Randy Reed is Owner of Reed Brothers Security. To reach Randy Reed call (510) 456-0989.
Door Hardening 101

OAKLAND − One of the most common ways burglars break into homes is by kicking in an exterior door. The reason they’re able to do this so often is simple: the hardware on most doors doesn’t provide any real protection. By taking proactive steps to “harden” your exterior doors, you can better secure your home against this threat. Here are some areas to address:

Deadbolt strike plate
On a normal door, the deadbolt strike plate is only 2 inches long and fastened by 1/2-inch screws—hardly adequate for protecting against kick-ins. To give your door jamb maximum reinforcement, install an 18-inch door strike plate that’s fastened by 3 1/2-inch screws, which will secure the strike plate not only to the door jamb, but also to the double studs in the wall.

Door edge
Once you have a good deadbolt strike plate installed, the next step is to reinforce the outer edge of the door itself. Since the installation of a deadbolt creates a 1-inch bore through the door’s edge, the actual wood in this area is only 3/8 of an inch thick. To reinforce this area, install a door edge stiffener—fastened with two binder bolts, it sandwiches the door’s edge with two pieces of metal to reinforce the weak spot.

Hinges
Lastly, you need to protect the hinge side of the door, which involves a couple of steps. First, make sure your door has three hinges with a four-screw hole pattern. Some door hinges only have a three-screw hole pattern, but this doesn’t provide adequate protection. Additionally, both in the center of the door stop and the door itself, replace any 3/4-inch screws with 3 1/2-inch, #9 deck screws. This will ensure your hinges are securely attached to both the door and the wall stud.

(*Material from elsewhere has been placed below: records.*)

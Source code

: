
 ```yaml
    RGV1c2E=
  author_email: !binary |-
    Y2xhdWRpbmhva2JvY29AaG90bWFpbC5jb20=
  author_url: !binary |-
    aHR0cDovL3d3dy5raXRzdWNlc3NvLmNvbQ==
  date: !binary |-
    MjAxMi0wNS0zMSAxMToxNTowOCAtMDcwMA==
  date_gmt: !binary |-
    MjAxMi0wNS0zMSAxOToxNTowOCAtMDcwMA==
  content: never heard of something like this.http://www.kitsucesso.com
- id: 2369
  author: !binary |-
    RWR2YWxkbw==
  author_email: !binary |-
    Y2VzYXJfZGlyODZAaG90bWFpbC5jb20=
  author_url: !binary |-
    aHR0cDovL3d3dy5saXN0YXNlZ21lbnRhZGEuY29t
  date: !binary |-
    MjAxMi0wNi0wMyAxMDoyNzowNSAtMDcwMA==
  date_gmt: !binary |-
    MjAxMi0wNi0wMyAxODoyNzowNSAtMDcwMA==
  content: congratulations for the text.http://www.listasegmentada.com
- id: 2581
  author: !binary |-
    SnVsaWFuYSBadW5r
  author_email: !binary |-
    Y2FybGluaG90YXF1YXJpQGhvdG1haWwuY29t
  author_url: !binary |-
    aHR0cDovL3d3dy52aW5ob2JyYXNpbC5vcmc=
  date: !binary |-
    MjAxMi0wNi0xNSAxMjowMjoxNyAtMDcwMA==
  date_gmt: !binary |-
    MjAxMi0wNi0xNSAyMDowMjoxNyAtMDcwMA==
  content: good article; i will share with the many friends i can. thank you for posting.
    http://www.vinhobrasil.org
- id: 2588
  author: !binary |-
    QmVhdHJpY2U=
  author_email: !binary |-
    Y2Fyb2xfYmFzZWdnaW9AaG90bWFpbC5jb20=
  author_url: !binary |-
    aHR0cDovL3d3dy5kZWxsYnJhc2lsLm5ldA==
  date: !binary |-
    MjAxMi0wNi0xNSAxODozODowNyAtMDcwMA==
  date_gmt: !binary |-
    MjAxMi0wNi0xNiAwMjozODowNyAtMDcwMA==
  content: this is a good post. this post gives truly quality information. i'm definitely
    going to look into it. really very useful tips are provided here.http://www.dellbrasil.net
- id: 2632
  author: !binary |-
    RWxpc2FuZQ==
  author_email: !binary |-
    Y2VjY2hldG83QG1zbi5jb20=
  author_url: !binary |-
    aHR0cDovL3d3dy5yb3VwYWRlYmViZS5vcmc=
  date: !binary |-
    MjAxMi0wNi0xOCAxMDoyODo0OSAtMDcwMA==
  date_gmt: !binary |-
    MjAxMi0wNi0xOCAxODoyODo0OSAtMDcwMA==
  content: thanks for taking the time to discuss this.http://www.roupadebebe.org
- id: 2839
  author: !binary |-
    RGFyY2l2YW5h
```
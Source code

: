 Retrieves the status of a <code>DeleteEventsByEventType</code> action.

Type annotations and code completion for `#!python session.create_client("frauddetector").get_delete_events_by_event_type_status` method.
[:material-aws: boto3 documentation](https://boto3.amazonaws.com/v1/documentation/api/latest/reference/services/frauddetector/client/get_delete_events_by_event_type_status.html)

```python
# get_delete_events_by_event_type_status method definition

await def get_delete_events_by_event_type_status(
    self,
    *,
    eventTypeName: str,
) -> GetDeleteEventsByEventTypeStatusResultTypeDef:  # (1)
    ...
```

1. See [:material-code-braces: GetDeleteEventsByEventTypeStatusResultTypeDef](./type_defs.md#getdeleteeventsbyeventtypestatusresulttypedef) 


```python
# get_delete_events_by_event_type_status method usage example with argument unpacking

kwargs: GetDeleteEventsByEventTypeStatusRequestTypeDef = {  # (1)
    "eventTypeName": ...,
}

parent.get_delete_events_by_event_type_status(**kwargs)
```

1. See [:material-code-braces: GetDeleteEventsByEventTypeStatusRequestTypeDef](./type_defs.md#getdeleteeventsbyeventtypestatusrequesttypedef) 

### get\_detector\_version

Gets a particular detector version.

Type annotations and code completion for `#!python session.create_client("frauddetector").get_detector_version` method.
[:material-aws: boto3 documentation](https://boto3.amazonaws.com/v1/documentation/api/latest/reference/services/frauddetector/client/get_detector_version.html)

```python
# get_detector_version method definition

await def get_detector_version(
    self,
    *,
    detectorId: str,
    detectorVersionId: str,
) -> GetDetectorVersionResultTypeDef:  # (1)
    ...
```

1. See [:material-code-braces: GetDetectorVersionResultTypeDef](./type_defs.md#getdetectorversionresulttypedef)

In addition to addressing these crucial areas of your door, make sure the door itself is sturdy. If you have a 1 3/8-inch thick door, upgrade to a 1 3/4-inch solid wood door. Also, make sure the quality of your lock is decent. Even though most locks look the same, their quality can vary from Grade 3 to Grade 1. Grade 3 locks should only be used on interior doors—they’re hollow, made of pot metal and easily broken with a hammer. Grade 2 and Grade 1 locks, on the other hand, are tested by the Builders Hardware Manufacturers Association and rated for their strength, so make sure your exterior door has one of these.